:: Data listing ::
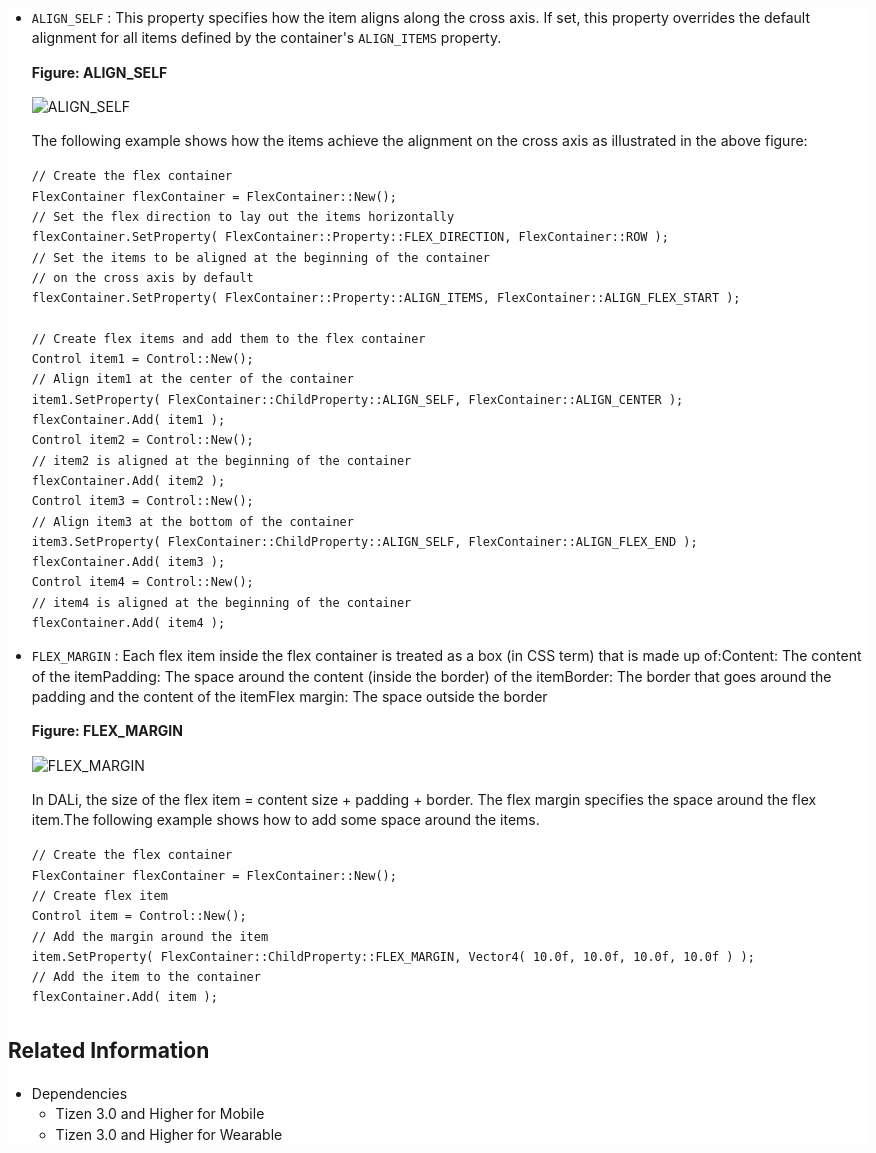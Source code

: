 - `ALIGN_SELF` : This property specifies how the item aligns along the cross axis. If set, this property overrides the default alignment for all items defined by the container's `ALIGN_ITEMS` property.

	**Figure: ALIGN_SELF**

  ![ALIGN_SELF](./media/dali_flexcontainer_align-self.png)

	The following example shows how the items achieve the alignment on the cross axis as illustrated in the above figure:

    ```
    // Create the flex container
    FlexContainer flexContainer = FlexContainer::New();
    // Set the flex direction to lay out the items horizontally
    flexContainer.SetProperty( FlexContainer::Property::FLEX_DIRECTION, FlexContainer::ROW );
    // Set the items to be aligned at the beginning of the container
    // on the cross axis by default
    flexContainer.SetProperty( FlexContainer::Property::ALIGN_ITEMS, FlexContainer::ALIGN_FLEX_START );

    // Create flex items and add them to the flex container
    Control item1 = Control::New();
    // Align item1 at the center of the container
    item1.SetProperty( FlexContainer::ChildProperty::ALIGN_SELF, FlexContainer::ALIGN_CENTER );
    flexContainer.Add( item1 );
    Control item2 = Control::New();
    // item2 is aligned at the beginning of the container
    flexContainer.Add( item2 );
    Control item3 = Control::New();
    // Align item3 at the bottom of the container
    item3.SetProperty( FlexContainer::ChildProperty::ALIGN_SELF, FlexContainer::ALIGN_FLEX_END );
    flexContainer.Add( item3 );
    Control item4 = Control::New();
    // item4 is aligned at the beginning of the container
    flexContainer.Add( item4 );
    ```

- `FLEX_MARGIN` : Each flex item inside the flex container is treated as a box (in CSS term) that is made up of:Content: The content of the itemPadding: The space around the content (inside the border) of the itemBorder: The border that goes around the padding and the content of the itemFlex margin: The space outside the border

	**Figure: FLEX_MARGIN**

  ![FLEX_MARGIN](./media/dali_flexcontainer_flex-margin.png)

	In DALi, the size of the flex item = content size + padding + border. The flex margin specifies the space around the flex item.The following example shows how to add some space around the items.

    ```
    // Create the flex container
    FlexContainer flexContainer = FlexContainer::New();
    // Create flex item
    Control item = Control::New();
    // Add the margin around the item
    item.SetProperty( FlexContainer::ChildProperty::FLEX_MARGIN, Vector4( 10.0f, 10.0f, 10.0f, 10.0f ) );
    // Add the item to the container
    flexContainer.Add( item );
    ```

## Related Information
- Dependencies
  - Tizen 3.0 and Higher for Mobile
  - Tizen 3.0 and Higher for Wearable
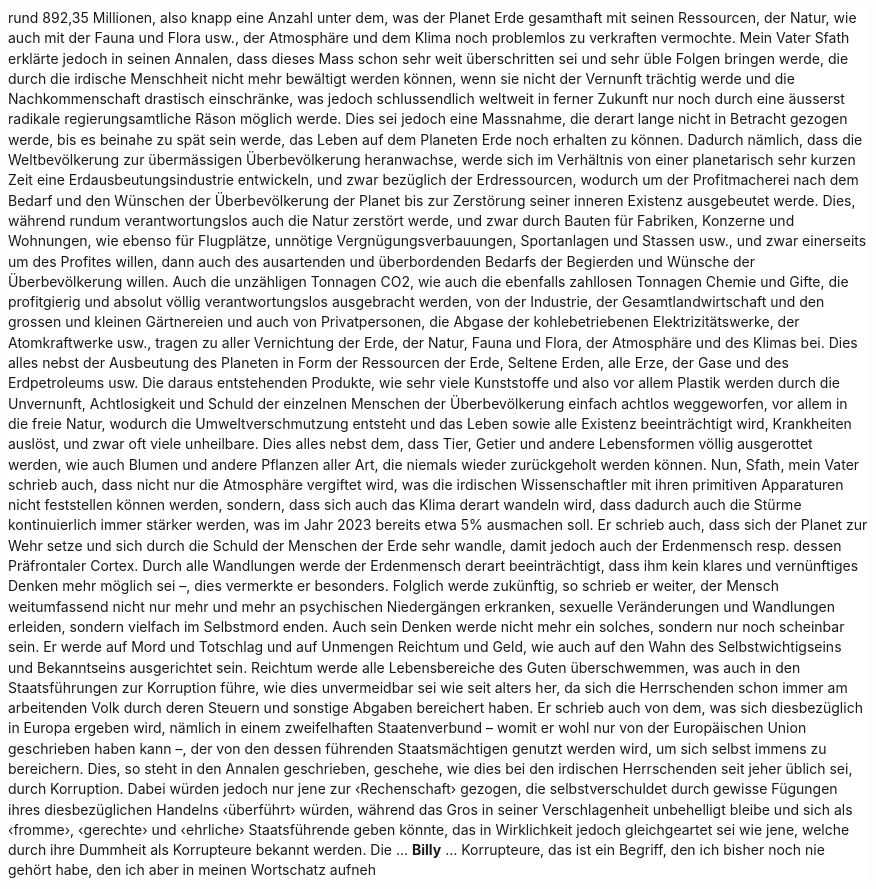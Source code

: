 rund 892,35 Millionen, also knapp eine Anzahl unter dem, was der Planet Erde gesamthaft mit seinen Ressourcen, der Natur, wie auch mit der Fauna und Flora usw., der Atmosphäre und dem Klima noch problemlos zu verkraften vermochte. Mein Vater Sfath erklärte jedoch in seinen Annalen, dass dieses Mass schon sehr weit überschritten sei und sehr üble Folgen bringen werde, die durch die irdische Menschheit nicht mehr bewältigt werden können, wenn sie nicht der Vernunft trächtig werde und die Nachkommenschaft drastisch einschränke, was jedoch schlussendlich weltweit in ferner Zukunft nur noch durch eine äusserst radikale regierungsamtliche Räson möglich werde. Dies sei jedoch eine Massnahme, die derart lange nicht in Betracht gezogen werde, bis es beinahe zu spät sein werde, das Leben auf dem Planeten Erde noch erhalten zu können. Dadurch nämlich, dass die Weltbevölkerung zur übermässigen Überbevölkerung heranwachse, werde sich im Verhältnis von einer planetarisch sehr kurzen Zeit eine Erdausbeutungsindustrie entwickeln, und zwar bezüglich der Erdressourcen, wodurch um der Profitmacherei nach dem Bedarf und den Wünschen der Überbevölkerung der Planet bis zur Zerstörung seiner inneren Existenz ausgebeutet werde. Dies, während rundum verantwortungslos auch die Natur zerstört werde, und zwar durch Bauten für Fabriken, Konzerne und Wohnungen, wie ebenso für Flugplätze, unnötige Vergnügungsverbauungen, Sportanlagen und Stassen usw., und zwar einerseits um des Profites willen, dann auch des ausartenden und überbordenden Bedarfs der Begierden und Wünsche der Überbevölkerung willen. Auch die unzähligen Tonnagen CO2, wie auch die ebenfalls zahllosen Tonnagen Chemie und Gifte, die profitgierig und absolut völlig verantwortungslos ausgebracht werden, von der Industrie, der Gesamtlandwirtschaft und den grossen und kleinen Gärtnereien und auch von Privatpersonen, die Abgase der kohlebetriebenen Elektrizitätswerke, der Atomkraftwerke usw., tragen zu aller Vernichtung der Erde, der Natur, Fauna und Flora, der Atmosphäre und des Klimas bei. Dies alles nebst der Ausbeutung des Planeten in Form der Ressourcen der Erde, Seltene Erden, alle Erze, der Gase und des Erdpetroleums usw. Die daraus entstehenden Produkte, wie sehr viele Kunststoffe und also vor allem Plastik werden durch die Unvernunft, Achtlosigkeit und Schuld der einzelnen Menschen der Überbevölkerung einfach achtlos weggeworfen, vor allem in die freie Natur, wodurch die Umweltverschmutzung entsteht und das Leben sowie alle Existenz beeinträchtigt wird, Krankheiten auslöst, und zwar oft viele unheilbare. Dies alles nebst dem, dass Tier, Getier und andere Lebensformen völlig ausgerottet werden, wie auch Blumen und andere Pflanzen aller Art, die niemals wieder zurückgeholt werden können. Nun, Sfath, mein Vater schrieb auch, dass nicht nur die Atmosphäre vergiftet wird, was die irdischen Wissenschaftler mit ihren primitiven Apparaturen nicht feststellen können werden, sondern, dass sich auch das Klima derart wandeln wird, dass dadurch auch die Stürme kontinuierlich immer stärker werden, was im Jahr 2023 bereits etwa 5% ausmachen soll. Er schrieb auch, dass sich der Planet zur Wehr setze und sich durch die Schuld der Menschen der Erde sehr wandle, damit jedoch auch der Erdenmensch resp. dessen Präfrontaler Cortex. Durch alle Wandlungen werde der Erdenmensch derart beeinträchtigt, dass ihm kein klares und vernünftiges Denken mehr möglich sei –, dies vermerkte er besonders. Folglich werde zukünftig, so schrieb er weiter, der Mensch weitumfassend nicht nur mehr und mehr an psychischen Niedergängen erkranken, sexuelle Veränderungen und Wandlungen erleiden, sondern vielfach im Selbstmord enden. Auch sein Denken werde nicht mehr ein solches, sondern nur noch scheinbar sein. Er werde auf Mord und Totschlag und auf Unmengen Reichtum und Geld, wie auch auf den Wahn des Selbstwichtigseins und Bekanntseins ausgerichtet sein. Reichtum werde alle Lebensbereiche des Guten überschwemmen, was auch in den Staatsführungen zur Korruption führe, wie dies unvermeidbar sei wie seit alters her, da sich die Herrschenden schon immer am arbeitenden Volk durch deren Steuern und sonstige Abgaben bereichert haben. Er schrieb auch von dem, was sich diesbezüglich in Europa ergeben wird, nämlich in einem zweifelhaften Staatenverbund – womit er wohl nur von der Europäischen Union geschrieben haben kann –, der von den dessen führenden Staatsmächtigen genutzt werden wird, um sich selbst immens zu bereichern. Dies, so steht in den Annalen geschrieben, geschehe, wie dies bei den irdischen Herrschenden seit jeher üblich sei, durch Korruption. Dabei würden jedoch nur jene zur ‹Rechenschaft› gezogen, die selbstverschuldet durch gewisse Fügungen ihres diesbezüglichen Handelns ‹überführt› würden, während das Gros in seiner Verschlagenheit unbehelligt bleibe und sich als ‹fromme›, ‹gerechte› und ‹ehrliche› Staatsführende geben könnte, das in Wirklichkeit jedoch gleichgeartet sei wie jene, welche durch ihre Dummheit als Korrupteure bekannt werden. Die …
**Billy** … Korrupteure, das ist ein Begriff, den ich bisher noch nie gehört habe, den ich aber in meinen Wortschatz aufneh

:: What you have to do ::
If a line in the records above contains the string "beginning", copy that line out.

:: Answer section ::
    // Set the items to be aligned at the beginning of the container
    // item2 is aligned at the beginning of the container
    // item4 is aligned at the beginning of the container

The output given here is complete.